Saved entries
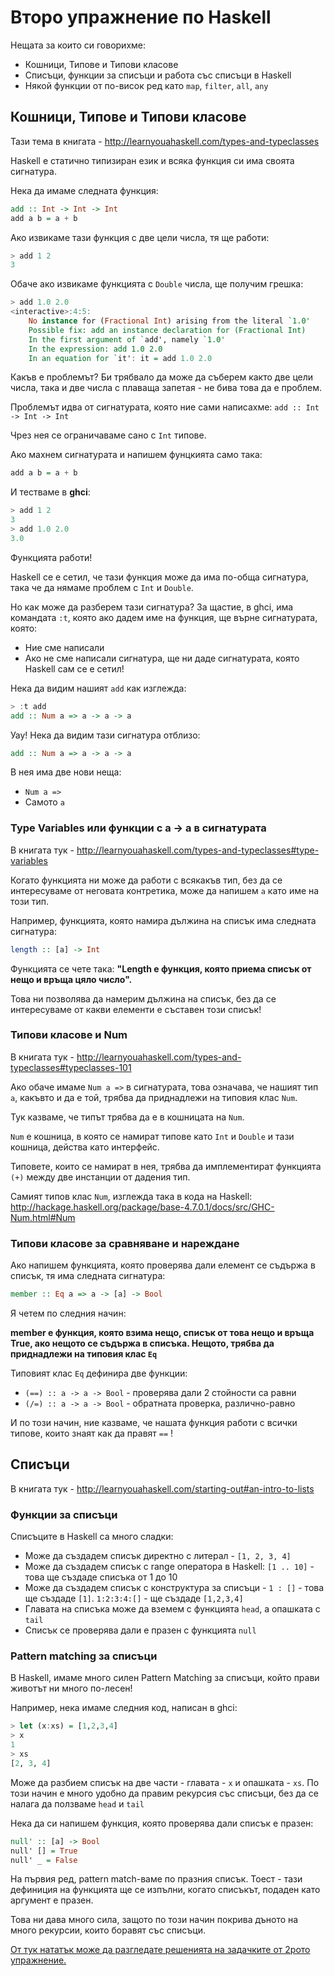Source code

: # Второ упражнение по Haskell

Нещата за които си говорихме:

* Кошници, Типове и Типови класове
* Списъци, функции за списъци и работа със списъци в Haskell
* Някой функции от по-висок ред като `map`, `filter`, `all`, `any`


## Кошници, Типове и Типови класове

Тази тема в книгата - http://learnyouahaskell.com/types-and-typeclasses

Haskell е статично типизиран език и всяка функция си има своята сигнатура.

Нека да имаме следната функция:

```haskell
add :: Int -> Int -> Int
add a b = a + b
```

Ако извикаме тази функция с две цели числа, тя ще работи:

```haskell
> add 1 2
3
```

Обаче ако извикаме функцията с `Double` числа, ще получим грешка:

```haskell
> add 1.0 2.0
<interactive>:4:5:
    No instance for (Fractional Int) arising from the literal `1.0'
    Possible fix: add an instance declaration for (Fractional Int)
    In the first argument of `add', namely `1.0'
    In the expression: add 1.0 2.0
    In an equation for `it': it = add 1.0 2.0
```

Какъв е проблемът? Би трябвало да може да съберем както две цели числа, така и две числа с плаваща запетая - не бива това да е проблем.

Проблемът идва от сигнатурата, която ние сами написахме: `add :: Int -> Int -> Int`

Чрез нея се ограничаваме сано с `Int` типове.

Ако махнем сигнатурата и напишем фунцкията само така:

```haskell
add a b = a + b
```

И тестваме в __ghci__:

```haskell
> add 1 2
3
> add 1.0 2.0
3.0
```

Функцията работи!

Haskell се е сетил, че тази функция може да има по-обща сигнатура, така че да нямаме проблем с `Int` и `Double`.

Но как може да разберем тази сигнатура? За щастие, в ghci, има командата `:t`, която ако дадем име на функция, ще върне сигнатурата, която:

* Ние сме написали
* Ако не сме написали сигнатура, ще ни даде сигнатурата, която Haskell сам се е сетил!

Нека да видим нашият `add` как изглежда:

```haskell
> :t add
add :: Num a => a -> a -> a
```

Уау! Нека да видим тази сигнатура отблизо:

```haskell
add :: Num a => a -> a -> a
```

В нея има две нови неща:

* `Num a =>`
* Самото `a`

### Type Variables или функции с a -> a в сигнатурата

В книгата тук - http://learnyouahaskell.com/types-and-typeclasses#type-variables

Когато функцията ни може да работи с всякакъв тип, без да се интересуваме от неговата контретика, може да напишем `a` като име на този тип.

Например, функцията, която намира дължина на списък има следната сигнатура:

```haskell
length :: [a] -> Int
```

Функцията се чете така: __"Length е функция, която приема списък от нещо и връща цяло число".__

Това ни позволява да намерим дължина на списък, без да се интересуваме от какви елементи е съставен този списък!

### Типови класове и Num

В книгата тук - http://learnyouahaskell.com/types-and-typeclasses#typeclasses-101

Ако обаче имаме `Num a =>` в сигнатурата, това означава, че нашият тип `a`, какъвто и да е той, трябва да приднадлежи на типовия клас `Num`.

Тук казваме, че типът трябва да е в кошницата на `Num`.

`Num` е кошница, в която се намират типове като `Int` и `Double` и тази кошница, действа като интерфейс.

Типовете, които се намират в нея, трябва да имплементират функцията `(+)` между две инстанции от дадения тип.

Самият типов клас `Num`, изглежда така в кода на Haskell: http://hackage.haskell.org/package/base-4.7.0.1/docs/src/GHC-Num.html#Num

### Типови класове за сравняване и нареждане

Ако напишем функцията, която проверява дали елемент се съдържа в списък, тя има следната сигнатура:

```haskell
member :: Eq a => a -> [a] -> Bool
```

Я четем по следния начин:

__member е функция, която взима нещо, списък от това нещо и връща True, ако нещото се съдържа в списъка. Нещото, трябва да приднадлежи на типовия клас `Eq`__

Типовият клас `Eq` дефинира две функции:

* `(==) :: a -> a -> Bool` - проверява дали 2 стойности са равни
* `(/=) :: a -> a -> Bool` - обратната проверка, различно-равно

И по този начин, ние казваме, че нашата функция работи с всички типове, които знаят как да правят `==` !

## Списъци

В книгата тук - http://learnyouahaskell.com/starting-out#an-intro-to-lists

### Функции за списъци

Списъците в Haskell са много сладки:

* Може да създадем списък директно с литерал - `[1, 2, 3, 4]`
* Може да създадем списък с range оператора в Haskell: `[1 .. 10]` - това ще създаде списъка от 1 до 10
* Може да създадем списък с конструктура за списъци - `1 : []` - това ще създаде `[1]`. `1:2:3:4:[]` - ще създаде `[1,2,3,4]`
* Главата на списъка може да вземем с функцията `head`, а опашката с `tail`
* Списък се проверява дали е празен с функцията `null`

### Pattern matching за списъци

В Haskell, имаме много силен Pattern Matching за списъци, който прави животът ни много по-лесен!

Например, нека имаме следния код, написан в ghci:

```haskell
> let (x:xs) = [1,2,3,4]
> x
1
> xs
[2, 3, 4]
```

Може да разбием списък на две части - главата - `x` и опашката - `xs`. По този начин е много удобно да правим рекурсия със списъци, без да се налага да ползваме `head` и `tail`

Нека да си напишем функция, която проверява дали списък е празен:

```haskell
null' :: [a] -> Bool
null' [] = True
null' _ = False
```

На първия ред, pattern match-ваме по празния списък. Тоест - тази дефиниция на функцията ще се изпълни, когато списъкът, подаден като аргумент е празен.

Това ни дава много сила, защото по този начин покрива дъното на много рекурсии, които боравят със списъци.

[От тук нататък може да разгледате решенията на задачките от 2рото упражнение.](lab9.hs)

Task goal:
Look through the entries for lines containing the word "упражнение" and return each one.

Result:
: # Второ упражнение по Haskell
[От тук нататък може да разгледате решенията на задачките от 2рото упражнение.](lab9.hs)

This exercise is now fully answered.